元祖【ひとり公論】

誰かには必ず、ほんの少しだけでも役に立つに違いない、という意味での公論

Logues

Loguesその2
2008-11-19■南直哉・茂木健一郎対談:「脳と癒し」

修行して「無」になればパニック障害とかそういうものも治るんだろうと思っていたらしいんですけど、これはナンセンスな話でございまして、座禅し たところで何したところで治らない。それは、この世の「苦」というものをこの世の中で消すことが無理なのと一緒でございまして、苦しくても生きてい けるようになんとかする智慧を出すのが仏教であって、「苦しいことを解消する」っていうのは――冗談では言えても―― 私は無理だと思う。


例えば、永平寺で修行してると、面白いことは一つもないわけですわ。
(中略)
面白いことは一切無い。ところが、どれほど切ない時にも、嬉しいことが 時々あるんです。今までずっとできなくて怒られてきたことが突然なんとなくで きたり、座禅してて脚ばっかり痛かったのに、或る時「あ、こうやるとうまくい くな」というのがちょっと分かったりすると無茶苦茶嬉しいときがあるんですよ。そうすると「もうちょっとなんとかならんかなあ」みたいな。それでまた続く ときがある。
仏教は、苦しむ人や切ない人に何か決定的な答えを与えるものとはちょっと違うと私は思います。私は、仏教は生き方のテクニックだ と思うんです。つまり、問題があったとしても「どうやって切り抜けていくか」っていう話だろうと思うんです。座禅にし ても何にしても。
例えば「永遠」というものを考えたときに、「永遠なもの」というものは我々には「瞬間」見えるときがある。それは我々の生活の秩序や雑事の毎日を 断ち切るように現れるときがあるんです。それは座禅のなかであるときもあるし、法要をやっているときもある。あるいは、困っている人と喋っている ときに突然来ることがある。「ああ!」って分かるときがあるんです。「これがおそらく、正しいことなんだなあ」みたいな。
つまり、日常の雑事と別にあるんではなくて、日常生活のなかで突然現れるものがあるんですね。おそらく道元禅師もそうだったと思います が、座禅の修行というものが日常の有り様――「日々是好日」って言いますが、つまり日常生活――のなかに真理を見ようといったときに考えているのはそうい うことだろうと思う。



仏教には特効薬が無いんですよ。「これ一発でカタがつく」ということはあり得ないんです。もしそれを言うとすれば、それは仏教ではない。「これ一発」でこの世の悩みや苦しみが解決すると思うというのは――或いは、そうであ るかの如く言うのは――仏教ではない。具体的な悩みがあるんだったら、じゃあどうしようかと一緒に悩んで一緒に考えるのが、仏教者のやることなんです。

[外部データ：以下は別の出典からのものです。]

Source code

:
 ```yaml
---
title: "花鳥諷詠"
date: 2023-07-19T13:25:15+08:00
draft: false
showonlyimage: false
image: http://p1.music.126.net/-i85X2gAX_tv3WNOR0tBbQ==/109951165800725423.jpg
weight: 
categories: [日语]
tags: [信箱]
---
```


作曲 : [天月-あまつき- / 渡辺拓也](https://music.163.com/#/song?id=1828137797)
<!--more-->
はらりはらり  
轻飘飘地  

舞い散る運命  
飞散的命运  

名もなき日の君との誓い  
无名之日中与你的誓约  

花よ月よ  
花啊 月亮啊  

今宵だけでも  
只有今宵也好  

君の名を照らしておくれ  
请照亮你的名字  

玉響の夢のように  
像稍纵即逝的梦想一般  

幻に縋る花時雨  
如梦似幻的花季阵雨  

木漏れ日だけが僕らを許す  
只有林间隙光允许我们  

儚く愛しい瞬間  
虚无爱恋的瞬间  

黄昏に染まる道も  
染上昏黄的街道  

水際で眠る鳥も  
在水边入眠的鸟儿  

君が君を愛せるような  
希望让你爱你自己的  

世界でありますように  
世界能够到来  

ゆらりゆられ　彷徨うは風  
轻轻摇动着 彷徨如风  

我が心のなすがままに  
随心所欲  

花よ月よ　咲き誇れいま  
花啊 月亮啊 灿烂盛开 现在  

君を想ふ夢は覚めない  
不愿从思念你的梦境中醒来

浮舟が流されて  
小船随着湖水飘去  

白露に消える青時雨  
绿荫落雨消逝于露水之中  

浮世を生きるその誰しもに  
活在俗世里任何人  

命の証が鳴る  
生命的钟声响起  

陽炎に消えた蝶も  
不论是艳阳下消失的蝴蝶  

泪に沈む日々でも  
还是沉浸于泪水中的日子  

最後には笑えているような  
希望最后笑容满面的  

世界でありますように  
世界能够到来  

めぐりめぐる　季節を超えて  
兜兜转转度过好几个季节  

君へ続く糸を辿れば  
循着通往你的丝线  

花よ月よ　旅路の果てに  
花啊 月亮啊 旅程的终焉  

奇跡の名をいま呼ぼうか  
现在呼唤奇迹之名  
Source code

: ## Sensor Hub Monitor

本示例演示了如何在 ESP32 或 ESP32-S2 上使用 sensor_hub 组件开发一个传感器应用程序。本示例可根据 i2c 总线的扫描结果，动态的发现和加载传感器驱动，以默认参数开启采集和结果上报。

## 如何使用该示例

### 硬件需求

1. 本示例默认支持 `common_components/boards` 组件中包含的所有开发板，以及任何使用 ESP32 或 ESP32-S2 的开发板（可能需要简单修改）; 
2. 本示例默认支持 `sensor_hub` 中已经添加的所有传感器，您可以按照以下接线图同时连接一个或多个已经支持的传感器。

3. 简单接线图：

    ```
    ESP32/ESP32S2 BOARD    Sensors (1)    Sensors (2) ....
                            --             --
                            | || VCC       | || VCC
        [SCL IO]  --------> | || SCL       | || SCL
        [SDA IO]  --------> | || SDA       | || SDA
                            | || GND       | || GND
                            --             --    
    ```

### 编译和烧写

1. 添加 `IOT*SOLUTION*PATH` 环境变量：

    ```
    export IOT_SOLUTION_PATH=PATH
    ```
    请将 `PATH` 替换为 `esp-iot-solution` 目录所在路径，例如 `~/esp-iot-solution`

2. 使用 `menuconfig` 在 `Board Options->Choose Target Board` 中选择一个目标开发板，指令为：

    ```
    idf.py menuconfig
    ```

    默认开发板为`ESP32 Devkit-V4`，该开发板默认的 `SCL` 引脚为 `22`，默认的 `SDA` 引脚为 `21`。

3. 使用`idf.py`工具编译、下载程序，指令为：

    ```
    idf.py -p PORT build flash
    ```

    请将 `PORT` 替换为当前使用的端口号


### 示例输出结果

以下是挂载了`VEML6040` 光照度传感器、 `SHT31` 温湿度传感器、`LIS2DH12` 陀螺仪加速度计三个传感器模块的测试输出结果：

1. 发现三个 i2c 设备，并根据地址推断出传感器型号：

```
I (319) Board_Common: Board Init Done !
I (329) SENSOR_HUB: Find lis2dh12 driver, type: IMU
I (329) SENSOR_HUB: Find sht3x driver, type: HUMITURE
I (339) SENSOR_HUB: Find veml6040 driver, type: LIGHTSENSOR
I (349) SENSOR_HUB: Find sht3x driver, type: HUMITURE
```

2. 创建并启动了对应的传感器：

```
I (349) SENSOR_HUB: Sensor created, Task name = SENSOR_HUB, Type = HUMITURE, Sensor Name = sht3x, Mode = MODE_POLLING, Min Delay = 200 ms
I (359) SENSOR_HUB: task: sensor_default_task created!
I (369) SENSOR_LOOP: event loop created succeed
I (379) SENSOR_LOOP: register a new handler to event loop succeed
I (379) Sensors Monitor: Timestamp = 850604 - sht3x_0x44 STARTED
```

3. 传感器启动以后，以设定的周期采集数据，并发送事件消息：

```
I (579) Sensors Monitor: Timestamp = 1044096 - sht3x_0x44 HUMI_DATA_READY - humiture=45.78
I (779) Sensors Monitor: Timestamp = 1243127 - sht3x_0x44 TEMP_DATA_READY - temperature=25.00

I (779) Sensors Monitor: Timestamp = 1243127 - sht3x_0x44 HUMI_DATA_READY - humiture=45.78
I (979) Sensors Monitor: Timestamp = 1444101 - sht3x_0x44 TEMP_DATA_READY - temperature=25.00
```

そのとき一番大事なのは、「或る物事は無条件でそのままそうあるわけではなくて、或る条件・或る縁のなかにある」っていうことです。

(中略)

従って、この世の雑事やこの世の苦しみを仏教がどう見ているかといえば、そういうものは「生きている」っていうことなんです。それが「生きている」っていうことなんです。

(中略)

死んじゃいけない理由は無いですよ。私は自殺肯定論者じゃないですよ。自殺が選択肢にある以上、仏教徒がとる態度は「そうであっても生きるべきだ」となります。生きる方に賭けを打つ。これが「信じる」ということです。仏教者が。

でも苦しいんです。最初から。お釈迦さんが二千年前に言っているように、苦しいんです。[苦は]無くならないです。「『でも生きていく』にはどうするか」、というのが智慧であって、そのときには苦しみというものの正体を はっきり見るのが先だとブッダは言っているんだと思うんですよ。

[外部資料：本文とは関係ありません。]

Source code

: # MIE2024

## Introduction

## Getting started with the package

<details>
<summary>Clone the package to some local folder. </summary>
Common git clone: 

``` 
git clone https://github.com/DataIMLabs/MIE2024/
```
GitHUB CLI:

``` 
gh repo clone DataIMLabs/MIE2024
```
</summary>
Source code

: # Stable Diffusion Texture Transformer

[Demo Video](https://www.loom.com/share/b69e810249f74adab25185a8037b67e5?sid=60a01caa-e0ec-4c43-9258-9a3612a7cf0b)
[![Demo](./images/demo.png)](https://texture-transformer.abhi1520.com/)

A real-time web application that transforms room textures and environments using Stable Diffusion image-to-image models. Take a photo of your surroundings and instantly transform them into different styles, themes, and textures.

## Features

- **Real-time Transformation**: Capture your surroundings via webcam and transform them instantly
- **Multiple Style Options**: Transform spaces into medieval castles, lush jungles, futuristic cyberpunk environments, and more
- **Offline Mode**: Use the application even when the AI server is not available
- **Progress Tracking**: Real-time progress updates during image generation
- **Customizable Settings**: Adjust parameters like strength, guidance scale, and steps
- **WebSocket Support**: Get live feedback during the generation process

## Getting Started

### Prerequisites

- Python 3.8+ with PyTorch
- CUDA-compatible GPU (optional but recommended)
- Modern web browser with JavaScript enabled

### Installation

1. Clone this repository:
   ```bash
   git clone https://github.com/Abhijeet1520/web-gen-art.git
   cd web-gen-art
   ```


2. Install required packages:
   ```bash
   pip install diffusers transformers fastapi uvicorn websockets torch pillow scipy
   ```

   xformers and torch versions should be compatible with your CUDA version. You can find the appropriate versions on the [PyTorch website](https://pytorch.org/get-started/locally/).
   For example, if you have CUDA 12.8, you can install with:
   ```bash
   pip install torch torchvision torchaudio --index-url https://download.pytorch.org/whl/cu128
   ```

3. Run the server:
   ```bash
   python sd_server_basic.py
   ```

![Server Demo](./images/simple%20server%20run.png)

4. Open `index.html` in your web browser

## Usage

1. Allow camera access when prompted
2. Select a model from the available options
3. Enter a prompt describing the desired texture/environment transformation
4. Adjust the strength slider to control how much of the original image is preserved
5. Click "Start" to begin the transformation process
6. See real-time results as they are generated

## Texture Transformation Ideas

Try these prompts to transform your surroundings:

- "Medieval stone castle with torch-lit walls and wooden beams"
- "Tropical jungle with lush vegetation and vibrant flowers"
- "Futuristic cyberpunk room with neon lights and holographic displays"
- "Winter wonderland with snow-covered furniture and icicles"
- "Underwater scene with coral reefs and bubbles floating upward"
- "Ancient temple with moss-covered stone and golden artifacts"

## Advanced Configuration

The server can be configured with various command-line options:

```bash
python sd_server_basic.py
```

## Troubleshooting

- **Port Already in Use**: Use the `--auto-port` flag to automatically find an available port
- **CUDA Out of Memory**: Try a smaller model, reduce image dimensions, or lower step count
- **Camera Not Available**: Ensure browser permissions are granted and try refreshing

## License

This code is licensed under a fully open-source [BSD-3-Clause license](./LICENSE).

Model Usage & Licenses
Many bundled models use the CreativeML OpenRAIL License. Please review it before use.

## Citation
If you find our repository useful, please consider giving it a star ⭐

ですから、「この世の雑事と苦しみから一発で……」と言われると、目の前の父親もなんともできない私としては、特効薬があるとはちょっと言いにくいですね。



ものが見えなくなるときというのは大抵、「自分の都合に合わせよう」とするときなんです。その「自分の都合に合わせる」ということがどういうことかを一回立ち止まって見ないと、事はうまくいかない。「縁起」ってそういうこと なんですよ。ある物事がどの条件でどのように存在して、それが自分にとってどういう意味をもっているのかということまでちゃんと見えないと、解決法にはならない。これを智慧というんですね。と、思います。

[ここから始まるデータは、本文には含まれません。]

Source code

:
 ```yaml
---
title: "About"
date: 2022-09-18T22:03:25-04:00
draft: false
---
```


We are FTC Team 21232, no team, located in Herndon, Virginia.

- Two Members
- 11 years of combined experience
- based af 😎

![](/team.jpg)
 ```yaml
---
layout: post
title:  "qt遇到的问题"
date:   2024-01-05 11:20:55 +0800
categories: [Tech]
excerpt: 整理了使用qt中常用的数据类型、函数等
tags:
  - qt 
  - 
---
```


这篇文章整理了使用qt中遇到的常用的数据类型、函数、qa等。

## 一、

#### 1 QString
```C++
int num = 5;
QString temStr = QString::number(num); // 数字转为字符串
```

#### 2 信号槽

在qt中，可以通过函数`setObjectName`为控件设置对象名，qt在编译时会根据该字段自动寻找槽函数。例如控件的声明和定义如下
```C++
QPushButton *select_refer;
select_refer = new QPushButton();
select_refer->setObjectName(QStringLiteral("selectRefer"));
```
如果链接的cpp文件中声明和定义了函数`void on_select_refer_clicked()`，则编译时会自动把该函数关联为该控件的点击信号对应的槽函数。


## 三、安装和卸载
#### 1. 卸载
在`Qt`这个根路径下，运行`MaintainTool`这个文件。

僕のところに相談に来る人は往々にして、「今の苦しみは、このままやっていてもなんとかなる」と思っているんです――不倫をこのまま続けていても、今の苦しみが「写経すればなんとかなる」とか、「座禅すればなんとかなる」とか、「お寺参りすればなんとかなる」 とか――。私は「なんともならん」と言うんです。それはその人が業(ごう)として背負った以上、その人が自分で背負うしかない問題なんです。もしそうしたくないんだったら、自分の有り様――業の有り様 ――を見て、次の展望を開かざるを得ない。開いた以上は、どんなに苦しくても、どちらかに賭けざるを得ない。そうとしか言いようがないですね。